§ Task details:
Drop the pictures, then repeat every record exactly as it stands.

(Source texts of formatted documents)
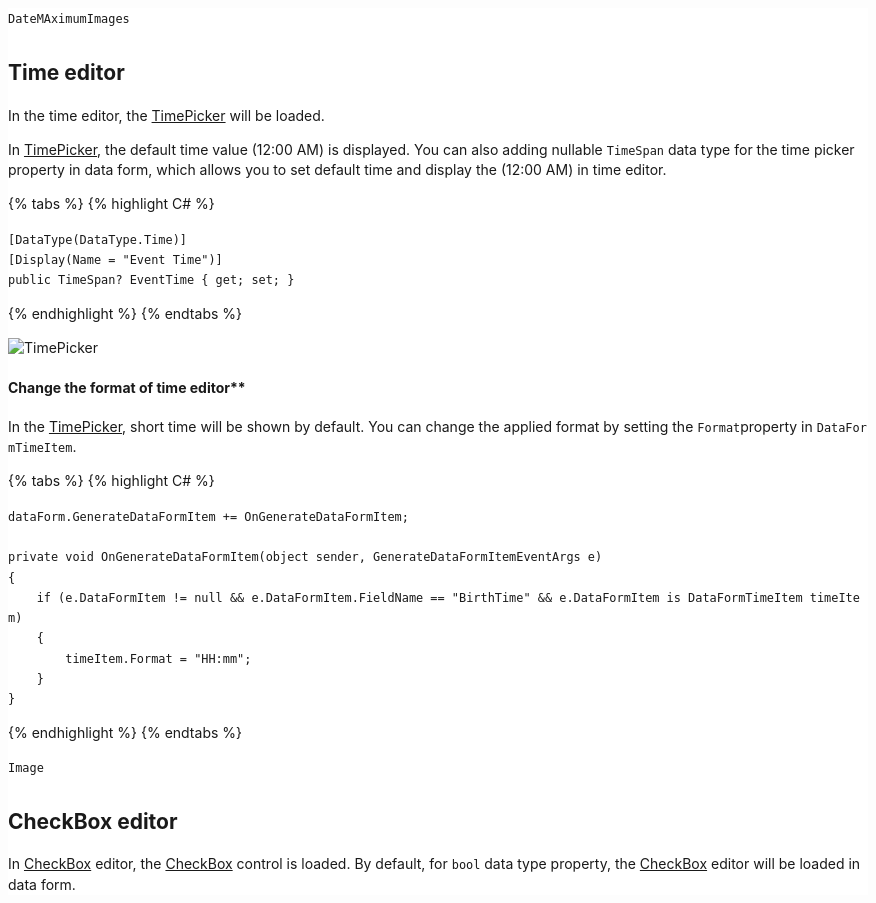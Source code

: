 
`DateMAximumImages`

## Time editor

In the time editor, the [TimePicker](https://learn.microsoft.com/en-us/dotnet/maui/user-interface/controls/timepicker?view=net-maui-7.0&tabs=windows) will be loaded.


In [TimePicker](https://learn.microsoft.com/en-us/dotnet/maui/user-interface/controls/timepicker?view=net-maui-7.0&tabs=windows), the default time value (12:00 AM) is displayed. You can also adding nullable `TimeSpan` data type for the time picker property in data form, which allows you to set default time and display the (12:00 AM) in time editor. 

{% tabs %}
{% highlight C# %}

    [DataType(DataType.Time)]
    [Display(Name = "Event Time")]
    public TimeSpan? EventTime { get; set; }

{% endhighlight %}
{% endtabs %}

![TimePicker](images\Editors\TimePicker.png)

#### Change the format of time editor**

In the [TimePicker](https://learn.microsoft.com/en-us/dotnet/maui/user-interface/controls/timepicker?view=net-maui-7.0&tabs=windows), short time will be shown by default. You can change the applied format by setting the `Format`property in `DataFormTimeItem`.

{% tabs %}
{% highlight C# %}

    dataForm.GenerateDataFormItem += OnGenerateDataFormItem;

    private void OnGenerateDataFormItem(object sender, GenerateDataFormItemEventArgs e)
    {
        if (e.DataFormItem != null && e.DataFormItem.FieldName == "BirthTime" && e.DataFormItem is DataFormTimeItem timeItem)
        {
            timeItem.Format = "HH:mm";
        }
    } 

{% endhighlight %}
{% endtabs %}

`Image`

## CheckBox editor

In [CheckBox](https://learn.microsoft.com/en-us/dotnet/maui/user-interface/controls/checkbox?view=net-maui-7.0) editor, the [CheckBox](https://learn.microsoft.com/en-us/dotnet/maui/user-interface/controls/checkbox?view=net-maui-7.0) control is loaded. By default, for `bool` data type property, the [CheckBox](https://learn.microsoft.com/en-us/dotnet/maui/user-interface/controls/checkbox?view=net-maui-7.0) editor will be loaded in data form.
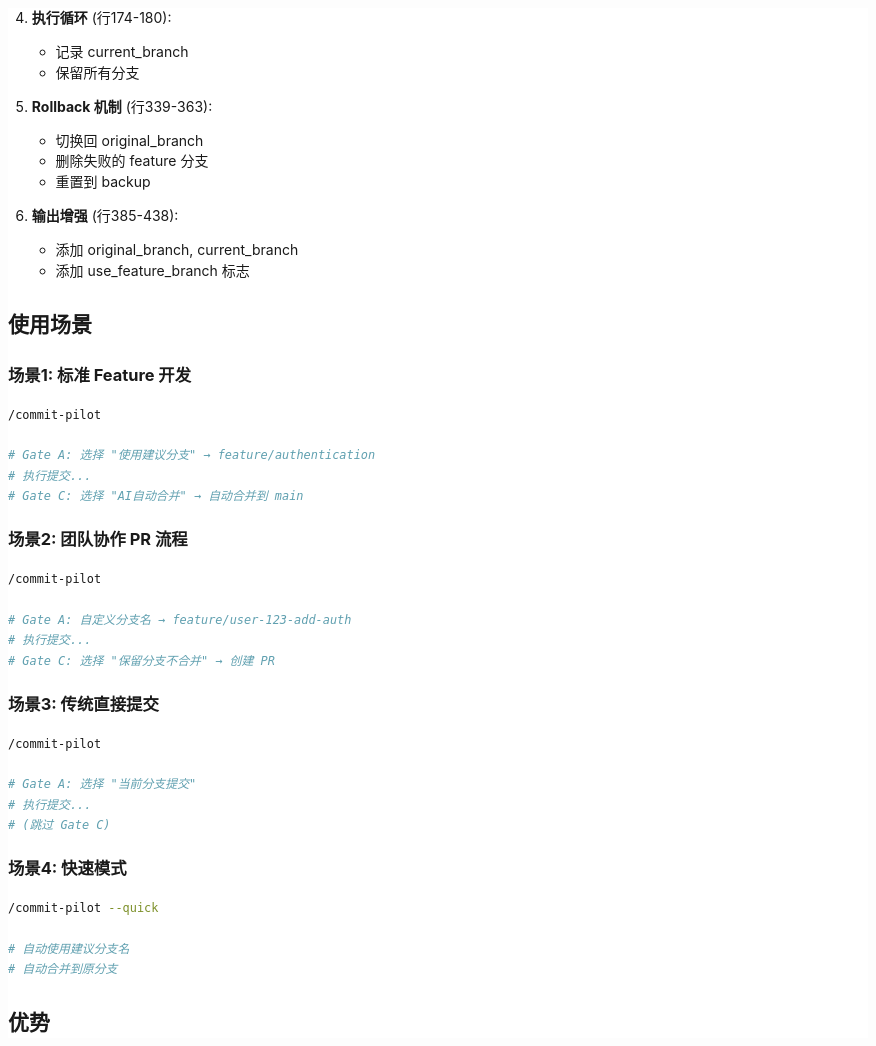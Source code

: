 4. **执行循环** (行174-180):
   - 记录 current_branch
   - 保留所有分支

5. **Rollback 机制** (行339-363):
   - 切换回 original_branch
   - 删除失败的 feature 分支
   - 重置到 backup

6. **输出增强** (行385-438):
   - 添加 original_branch, current_branch
   - 添加 use_feature_branch 标志

## 使用场景

### 场景1: 标准 Feature 开发
```bash
/commit-pilot

# Gate A: 选择 "使用建议分支" → feature/authentication
# 执行提交...
# Gate C: 选择 "AI自动合并" → 自动合并到 main
```

### 场景2: 团队协作 PR 流程
```bash
/commit-pilot

# Gate A: 自定义分支名 → feature/user-123-add-auth
# 执行提交...
# Gate C: 选择 "保留分支不合并" → 创建 PR
```

### 场景3: 传统直接提交
```bash
/commit-pilot

# Gate A: 选择 "当前分支提交"
# 执行提交...
# (跳过 Gate C)
```

### 场景4: 快速模式
```bash
/commit-pilot --quick

# 自动使用建议分支名
# 自动合并到原分支
```

## 优势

§ Result:
Source code

: 
`DateMAximumImages`

## Time editor

In the time editor, the [TimePicker](https://learn.microsoft.com/en-us/dotnet/maui/user-interface/controls/timepicker?view=net-maui-7.0&tabs=windows) will be loaded.


In [TimePicker](https://learn.microsoft.com/en-us/dotnet/maui/user-interface/controls/timepicker?view=net-maui-7.0&tabs=windows), the default time value (12:00 AM) is displayed. You can also adding nullable `TimeSpan` data type for the time picker property in data form, which allows you to set default time and display the (12:00 AM) in time editor. 

{% tabs %}
{% highlight C# %}

    [DataType(DataType.Time)]
    [Display(Name = "Event Time")]
    public TimeSpan? EventTime { get; set; }

{% endhighlight %}
{% endtabs %}

![TimePicker](images\Editors\TimePicker.png)

#### Change the format of time editor**

In the [TimePicker](https://learn.microsoft.com/en-us/dotnet/maui/user-interface/controls/timepicker?view=net-maui-7.0&tabs=windows), short time will be shown by default. You can change the applied format by setting the `Format`property in `DataFormTimeItem`.

{% tabs %}
{% highlight C# %}

    dataForm.GenerateDataFormItem += OnGenerateDataFormItem;

    private void OnGenerateDataFormItem(object sender, GenerateDataFormItemEventArgs e)
    {
        if (e.DataFormItem != null && e.DataFormItem.FieldName == "BirthTime" && e.DataFormItem is DataFormTimeItem timeItem)
        {
            timeItem.Format = "HH:mm";
        }
    } 

{% endhighlight %}
{% endtabs %}

`Image`

## CheckBox editor

In [CheckBox](https://learn.microsoft.com/en-us/dotnet/maui/user-interface/controls/checkbox?view=net-maui-7.0) editor, the [CheckBox](https://learn.microsoft.com/en-us/dotnet/maui/user-interface/controls/checkbox?view=net-maui-7.0) control is loaded. By default, for `bool` data type property, the [CheckBox](https://learn.microsoft.com/en-us/dotnet/maui/user-interface/controls/checkbox?view=net-maui-7.0) editor will be loaded in data form.
Source code

: 4. **执行循环** (行174-180):
   - 记录 current_branch
   - 保留所有分支

5. **Rollback 机制** (行339-363):
   - 切换回 original_branch
   - 删除失败的 feature 分支
   - 重置到 backup

6. **输出增强** (行385-438):
   - 添加 original_branch, current_branch
   - 添加 use_feature_branch 标志

## 使用场景

### 场景1: 标准 Feature 开发
```bash
/commit-pilot

# Gate A: 选择 "使用建议分支" → feature/authentication
# 执行提交...
# Gate C: 选择 "AI自动合并" → 自动合并到 main
```

### 场景2: 团队协作 PR 流程
```bash
/commit-pilot

# Gate A: 自定义分支名 → feature/user-123-add-auth
# 执行提交...
# Gate C: 选择 "保留分支不合并" → 创建 PR
```

### 场景3: 传统直接提交
```bash
/commit-pilot

# Gate A: 选择 "当前分支提交"
# 执行提交...
# (跳过 Gate C)
```

### 场景4: 快速模式
```bash
/commit-pilot --quick

# 自动使用建议分支名
# 自动合并到原分支
```

## 优势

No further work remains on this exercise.